Comparison of AI Models and Methods for Infilling Hydrological Time Series Data
More Info
expand_more
Abstract
Monitoring and modelling water systems and potential interventions help to manage water more effectively. However, due to defects and operational failures in sensors, the reliability of monitoring and modelling is affected by incomplete data. Because traditional statistical methods are often ineffective in infilling large and multivariate gaps, several machine learning (ML) techniques have been explored. However, a comprehensive overview of ML techniques and their performance across different methods and hydrologic regimes is missing. Therefore, this thesis project tackles the question: What ML approach(es) are most suitable for infilling gaps in hydrological time series in The Netherlands?
This thesis evaluates ML models and their behaviour with different methods and hydrologic regimes. This study will help to understand the generalisability of the ML models, while also enabling improvements in (urban) water management. In this thesis, a multicriteria analysis (MCA) was used to assess a wide range of ML models. Next, during two case studies, a subset of these models were applied to infill gaps in groundwater, sewage water and surface water levels using the intra-station and inter-station methods.
In the MCA, it was found that Support Vector Regressor (SVR), Random Forest (RF), Gradient Boosting Trees (GBT), Multilayer Perceptron (MLP), Self-Organising Map (SOM) and Long-Short Term Memory (LSTM) were sufficiently suitable.
In the first case study, the use of these models with the intra-station approach led to mixed results for infilling small artificial gaps. Generally, acceptable MSE scores were achieved but poor NSE and KGE scores implied limited scalability.

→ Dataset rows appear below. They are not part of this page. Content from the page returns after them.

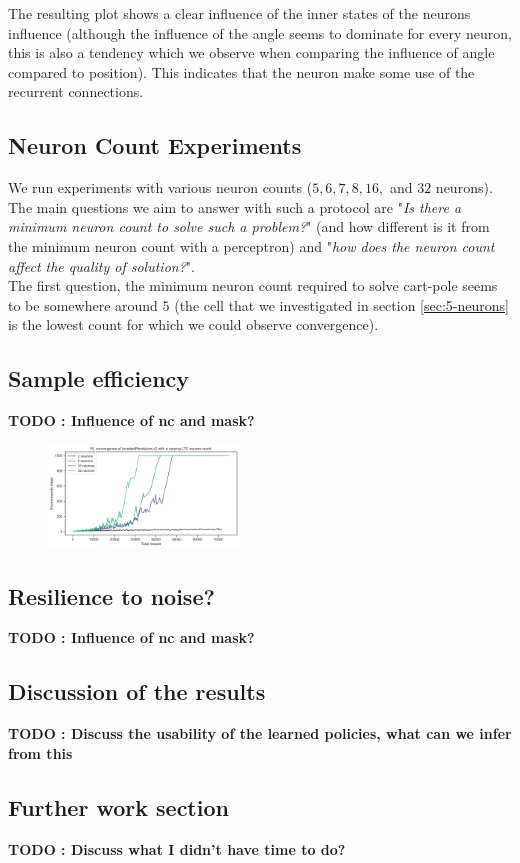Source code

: The resulting plot shows a clear influence of the inner states of the neurons influence (although the influence of the angle seems to dominate for every neuron, this is also a tendency which we observe when comparing the influence of angle compared to position). This indicates that the neuron make some use of the recurrent connections. 


\subsection{Neuron Count Experiments}
We run experiments with various neuron counts ($5,6,7,8,16,$ and $32$ neurons). The main questions we aim to answer with such a protocol are "\textit{Is there a minimum neuron count to solve such a problem?}" (and how different is it from the minimum neuron count with a perceptron) and "\textit{how does the neuron count affect the quality of solution?}". \\

The first question, the minimum neuron count required to solve cart-pole seems to be somewhere around $5$ (the cell that we investigated in section \ref{sec:5-neurons} is the lowest count for which we could observe convergence).


\subsection{Sample efficiency}
\textbf{TODO : Influence of nc and mask?}
\begin{figure}[h!]
    \centering
    \includegraphics[width=0.45\textwidth]{figures/convergence_rate.png}
    \caption{}
\end{figure}

\subsection{Resilience to noise?}
\textbf{TODO : Influence of nc and mask?}

\subsection{Discussion of the results}
\textbf{TODO : Discuss the usability of the learned policies, what can we infer from this}


\subsection{Further work section}
\textbf{TODO : Discuss what I didn't have time to do?}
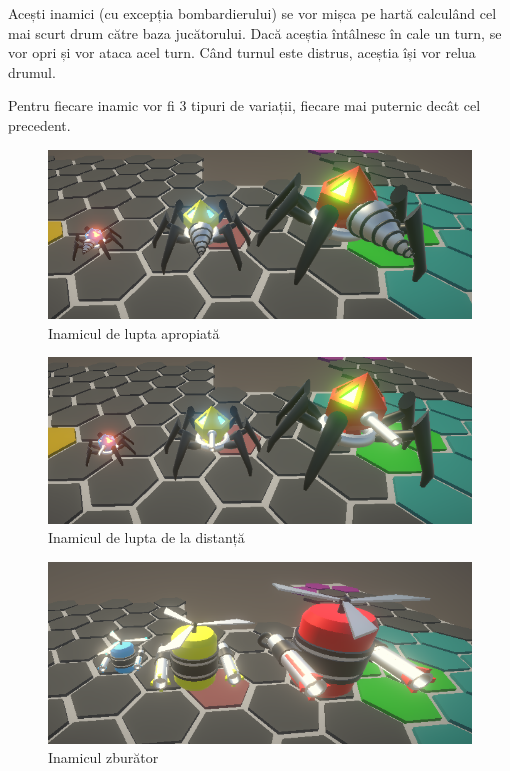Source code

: \documentclass[12pt, a4paper]{article}
\begin{document}
	Acești inamici (cu excepția bombardierului) se vor mișca pe hartă calculând cel mai scurt drum către baza jucătorului. Dacă aceștia întâlnesc în cale un turn, se vor opri și vor ataca acel turn. Când turnul este distrus, aceștia își vor relua drumul.
	\newline
	
	Pentru fiecare inamic vor fi 3 tipuri de variații, fiecare mai puternic decât cel precedent.
	
	\begin{figure}[H]
		\centering
		\includegraphics[width=1\textwidth]{Melee.png}
		\caption{Inamicul de lupta apropiată}
		\label{fig: enemyMelee}
	\end{figure}

	\begin{figure}[H]
		\centering
		\includegraphics[width=1\textwidth]{Ranged.png}
		\caption{Inamicul de lupta de la distanță}
		\label{fig: enemyRanged}
	\end{figure}
	
	\begin{figure}[H]
		\centering
		\includegraphics[width=1\textwidth]{Flying.png}
		\caption{Inamicul zburător}
		\label{fig: enemyFlying}
	\end{figure}
	
\end{document}
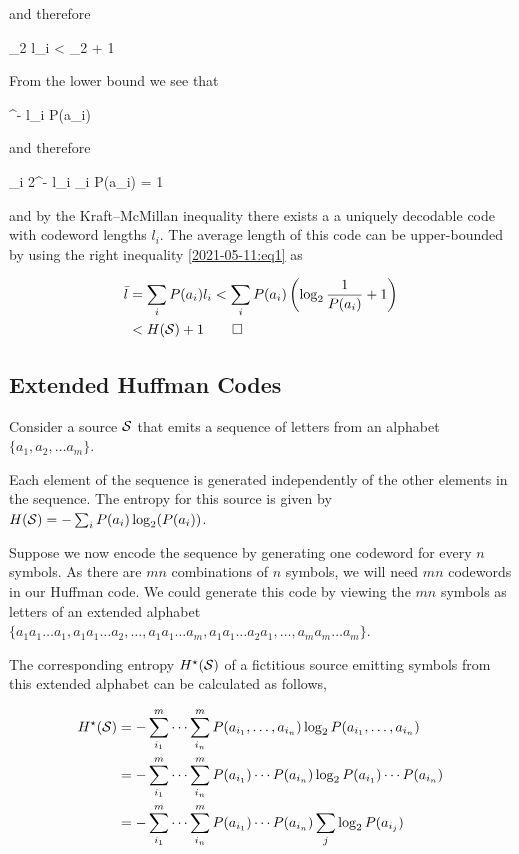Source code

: and therefore

\be\label{2021-05-11:eq1}
\log_2  \leq l_i < \log_2  + 1
\ee

From the lower bound we see that

^{- l_i} \leq P(a_i)
\eee

and therefore

\bee
\sum_i 2^{- l_i} \leq \sum_i P(a_i) = 1
\eee

and by the Kraft–McMillan inequality there exists a a uniquely decodable code with codeword lengths $l_i$. The average length of this code can be upper-bounded by using the right inequality \eqref{2021-05-11:eq1} as

\begin{align*}
    \bar{l} &= \sum_i P(a_i) l_i < \sum_i P(a_i) \left( \log_2 \frac{1}{P(a_i)} + 1 \right) \\
    &< H(\mathcal{S}) + 1 \qed
\end{align*}


\subsection{Extended Huffman Codes}

Consider a source $\mathcal{S}$ that emits a sequence of letters from an alphabet $\{a_1, a_2, \ldots a_m \}$. 

Each element of the sequence is generated independently of the other elements in the sequence. The entropy for this source is given by $H(\mathcal{S}) = - \sum_i P(a_i) \log_2 (P(a_i))$.

Suppose we now encode the sequence by generating one codeword for every $n$ symbols. As there are $mn$ combinations of $n$ symbols, we will need $mn$ codewords in our Huffman code. We could generate this code by viewing the $mn$ symbols as letters of an extended alphabet $\{a_1 a_1 \ldots a_1 , a_1 a_1 \ldots a_2 , \ldots , a_1 a_1 \ldots a_m , a_1 a_1 \ldots a_2 a_1 , \ldots , a_m a_m \ldots a_m \}$.

The corresponding entropy $H^\star(\mathcal{S})$ of a fictitious source emitting symbols from this extended alphabet can be calculated as follows,

\begin{align*}
    H^\star(\mathcal{S}) &= - \sum_{i_1}^m \cdots \sum_{i_n}^m P(a_{i_1}, \ldots, a_{i_n}) \log_2 P(a_{i_1}, \ldots, a_{i_n}) \\
    &= - \sum_{i_1}^m \cdots \sum_{i_n}^m P(a_{i_1})  \cdots P(a_{i_n}) \log_2 P(a_{i_1}) \cdots P(a_{i_n}) \\
    &= - \sum_{i_1}^m \cdots \sum_{i_n}^m P(a_{i_1})  \cdots P(a_{i_n}) \sum_j \log_2 P(a_{i_j})
\end{align*}

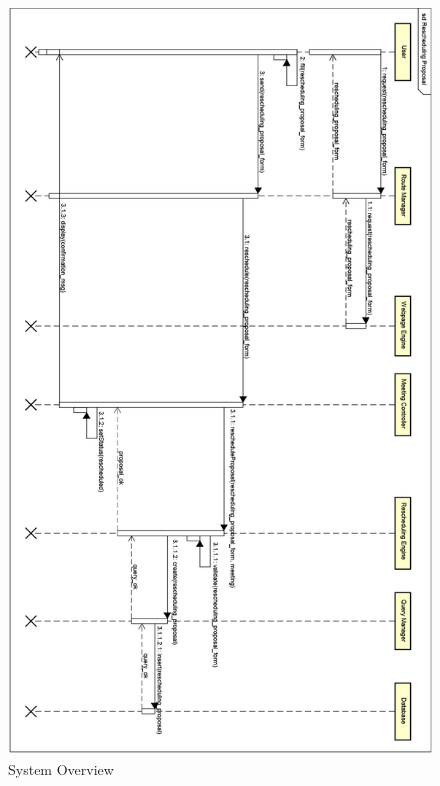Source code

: \begin{figure}[h]
\centering\includegraphics[height = \textheight]{Images/RuntimeDiagrams/ReschedulingProposalOrizzontale.png}
\caption{System Overview}
\end{figure}
\clearpage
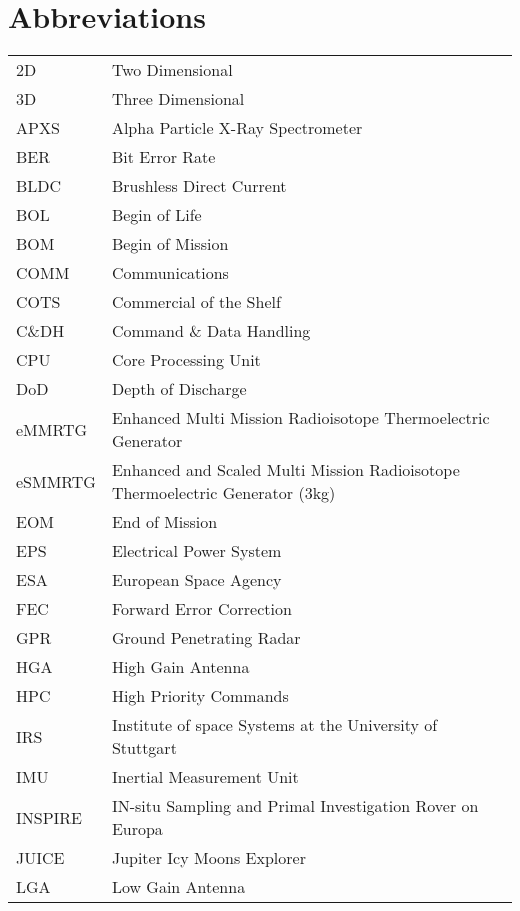\chapter*{Abbreviations}


\vspace{-0.5cm}

\begin{longtable}[l]{ll}

2D		& Two Dimensional \\
3D		& Three Dimensional \\
APXS	& Alpha Particle X-Ray Spectrometer \\
BER		& Bit Error Rate \\
BLDC	& Brushless Direct Current	\\
BOL     & Begin of Life \\
BOM     & Begin of Mission \\
COMM    & Communications \\
COTS	& Commercial of the Shelf \\
C\&DH	& Command \& Data Handling \\
CPU		& Core Processing Unit \\
DoD     & Depth of Discharge \\
eMMRTG  & Enhanced Multi Mission Radioisotope Thermoelectric Generator \\
eSMMRTG & Enhanced and Scaled Multi Mission Radioisotope Thermoelectric Generator (3kg) \\
EOM     & End of Mission \\
EPS     & Electrical Power System \\
ESA		& European Space Agency	\\
FEC		& Forward Error Correction \\
GPR		& Ground Penetrating Radar \\
HGA	    & High Gain Antenna \\
HPC     & High Priority Commands \\
IRS     & Institute of space Systems at the University of Stuttgart \\
IMU     & Inertial Measurement Unit \\
INSPIRE & IN-situ Sampling and Primal Investigation Rover on Europa \\
JUICE 	& Jupiter Icy Moons Explorer \\
LGA		& Low Gain Antenna \\

\end{longtable}
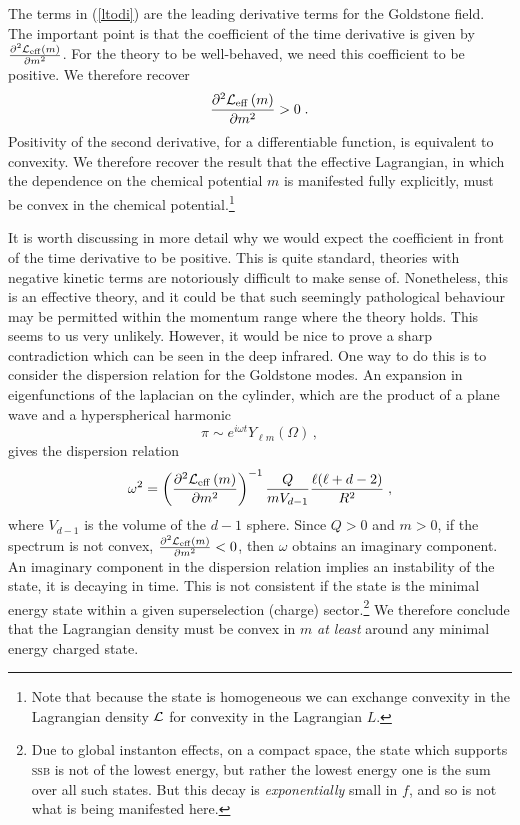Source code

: \documentclass[11pt]{article}
\numberwithin{equation}{section}
\newcommand{\be}{\begin{equation}} \newcommand{\ee}{\end{equation}}
\begin{document}
The terms in (\ref{ltodi}) are the leading derivative terms for the Goldstone field. The important point is that the coefficient of the time derivative is given by $\frac{\partial^2 {\cal L}_{\mathrm{eff}}\left(m\right)}{\partial m^2}$. For the theory to be well-behaved, we need this coefficient to be positive. We therefore recover
\be
\frac{\partial^2 {\cal L}_{\mathrm{eff}}\left(m\right)}{\partial m^2} > 0 \;.
\label{convexlagm}
\ee
Positivity of the second derivative, for a differentiable function, is equivalent to convexity. We therefore recover the result that the effective Lagrangian, in which the dependence on the chemical potential $m$ is manifested fully explicitly, must be convex in the chemical potential.\footnote{Note that because the state is homogeneous we can exchange convexity in the Lagrangian density ${\cal L}$ for convexity in the Lagrangian $L$.}

It is worth discussing in more detail why we would expect the coefficient in front of the time derivative to be positive. This is quite standard, theories with negative kinetic terms are notoriously difficult to make sense of. Nonetheless, this is an effective theory, and it could be that such seemingly pathological behaviour may be permitted within the momentum range where the theory holds. This seems to us very unlikely. However, it would be nice to prove a sharp contradiction which can be seen in the deep infrared. One way to do this is to consider the dispersion relation for the Goldstone modes. An expansion in eigenfunctions of the laplacian on the cylinder, which are the product of a plane wave and a hyperspherical harmonic
\begin{equation}
  \pi \sim e^{i \omega t} Y_{\ell m}(\Omega) \, ,  
\end{equation}
gives the dispersion relation
\be
\omega^2 = \left(\frac{\partial^2{\cal L}_{\mathrm{eff}}\left(m\right)}{\partial m^2}\right)^{-1} \frac{Q}{m V_{d-1}} \frac{\ell (\ell + d - 2)}{R^2}\; ,
\ee
where $V_{d-1}$ is the volume of the \(d-1\) sphere.
Since $Q>0$ and $m>0$, if the spectrum is not convex, $\frac{\partial^2{\cal L}_{\mathrm{eff}}\left(m\right)}{\partial m^2} < 0$, then $\omega$ obtains an imaginary component. An imaginary component in the dispersion relation implies an instability of the state, it is decaying in time. This is not consistent if the state is the minimal energy state within a given superselection (charge) sector.\footnote{Due to global instanton effects, on a compact space, the state which supports \textsc{ssb} is not of the lowest energy, but rather the lowest energy one is the sum over all such states. But this decay is {\it exponentially} small in $f$, and so is not what is being manifested here.} We therefore conclude that the Lagrangian density must be convex in $m$ {\it at least} around any minimal energy charged state. 
\end{document}
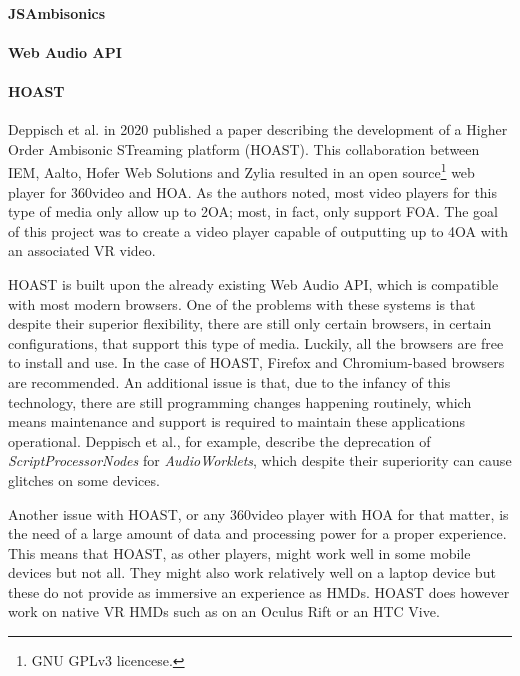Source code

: \paragraph{JSAmbisonics}

\paragraph{Web Audio API}

\paragraph{HOAST}

Deppisch et al. \cite{deppisch2020hoast} in 2020 published a paper describing the development of a Higher Order Ambisonic STreaming platform (HOAST). This collaboration between IEM, Aalto, Hofer Web Solutions and Zylia resulted in an open source\footnote{GNU GPLv3 licencese.} web player for 360\textdegree video and HOA. As the authors noted, most video players for this type of media only allow up to 2OA; most, in fact, only support FOA. The goal of this project was to create a video player capable of outputting up to 4OA with an associated VR video. 

HOAST is built upon the already existing Web Audio API, which is compatible with most modern browsers. One of the problems with these systems is that despite their superior flexibility, there are still only certain browsers, in certain configurations, that support this type of media. Luckily, all the browsers are free to install and use. In the case of HOAST, Firefox and Chromium-based browsers are recommended. An additional issue is that, due to the infancy of this technology, there are still programming changes happening routinely, which means maintenance and support is required to maintain these applications operational. Deppisch et al., for example, describe the deprecation of \textit{ScriptProcessorNodes} for \textit{AudioWorklets}, which despite their superiority can cause glitches on some devices. 

Another issue with HOAST, or any 360\textdegree video player with HOA for that matter, is the need of a large amount of data and processing power for a proper experience. This means that HOAST, as other players, might work well in some mobile devices but not all. They might also work relatively well on a laptop device but these do not provide as immersive an experience as HMDs. HOAST does however work on native VR HMDs such as on an Oculus Rift or an HTC Vive. 

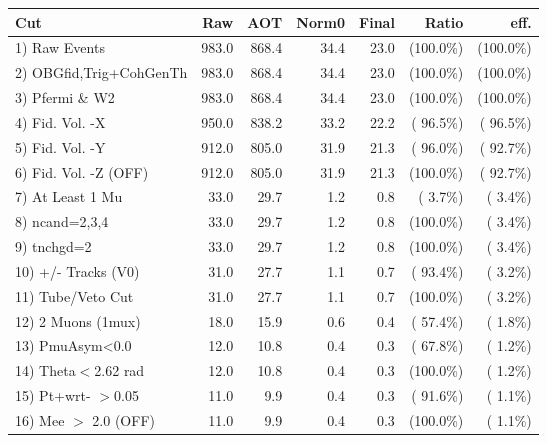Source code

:  \begin{table}[h!]\centering
 \begin{tabular}{||l||r|r|r|r|r|r||}
 \hline
 \hline
 Cut & Raw & AOT & Norm0 & Final & Ratio & eff.       \\
 \hline
  1) Raw Events           &        983.0 &        868.4 &         34.4 &         23.0 & (100.0\%) & (100.0\%) \\
  2) OBGfid,Trig+CohGenTh &        983.0 &        868.4 &         34.4 &         23.0 & (100.0\%) & (100.0\%) \\
  3) Pfermi \& W2         &        983.0 &        868.4 &         34.4 &         23.0 & (100.0\%) & (100.0\%) \\
  4) Fid. Vol. -X         &        950.0 &        838.2 &         33.2 &         22.2 & ( 96.5\%) & ( 96.5\%) \\
  5) Fid. Vol. -Y         &        912.0 &        805.0 &         31.9 &         21.3 & ( 96.0\%) & ( 92.7\%) \\
  6) Fid. Vol. -Z (OFF)   &        912.0 &        805.0 &         31.9 &         21.3 & (100.0\%) & ( 92.7\%) \\
  7) At Least 1 Mu        &         33.0 &         29.7 &          1.2 &          0.8 & (  3.7\%) & (  3.4\%) \\
  8) ncand=2,3,4          &         33.0 &         29.7 &          1.2 &          0.8 & (100.0\%) & (  3.4\%) \\
  9) tnchgd=2             &         33.0 &         29.7 &          1.2 &          0.8 & (100.0\%) & (  3.4\%) \\
 10) +/- Tracks (V0)      &         31.0 &         27.7 &          1.1 &          0.7 & ( 93.4\%) & (  3.2\%) \\
 11) Tube/Veto Cut        &         31.0 &         27.7 &          1.1 &          0.7 & (100.0\%) & (  3.2\%) \\
 12) 2 Muons (1mux)       &         18.0 &         15.9 &          0.6 &          0.4 & ( 57.4\%) & (  1.8\%) \\
 13) PmuAsym<0.0          &         12.0 &         10.8 &          0.4 &          0.3 & ( 67.8\%) & (  1.2\%) \\
 14) Theta$<$2.62 rad     &         12.0 &         10.8 &          0.4 &          0.3 & (100.0\%) & (  1.2\%) \\
 15) Pt+wrt- $>$0.05      &         11.0 &          9.9 &          0.4 &          0.3 & ( 91.6\%) & (  1.1\%) \\
 16) Mee $>$ 2.0  (OFF)   &         11.0 &          9.9 &          0.4 &          0.3 & (100.0\%) & (  1.1\%) \\

\end{tabular}
\end{table}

The second case study showed more promising results with the inter-station method on an artificial gap of seven months. This method proved to be more scalable as all metrics indicated acceptable performance.
In the end, it was concluded that both the RF and GBT models performed most robustly. The MLP and LSTM models showed great potential but suffered from inconsistency, potentially caused by too little training data. It was also found that the inter-station method proved more scalable as compared to the intra-station approach. Furthermore, it was found that success is dependent upon conditions of the hydrologic regime such as human intervention.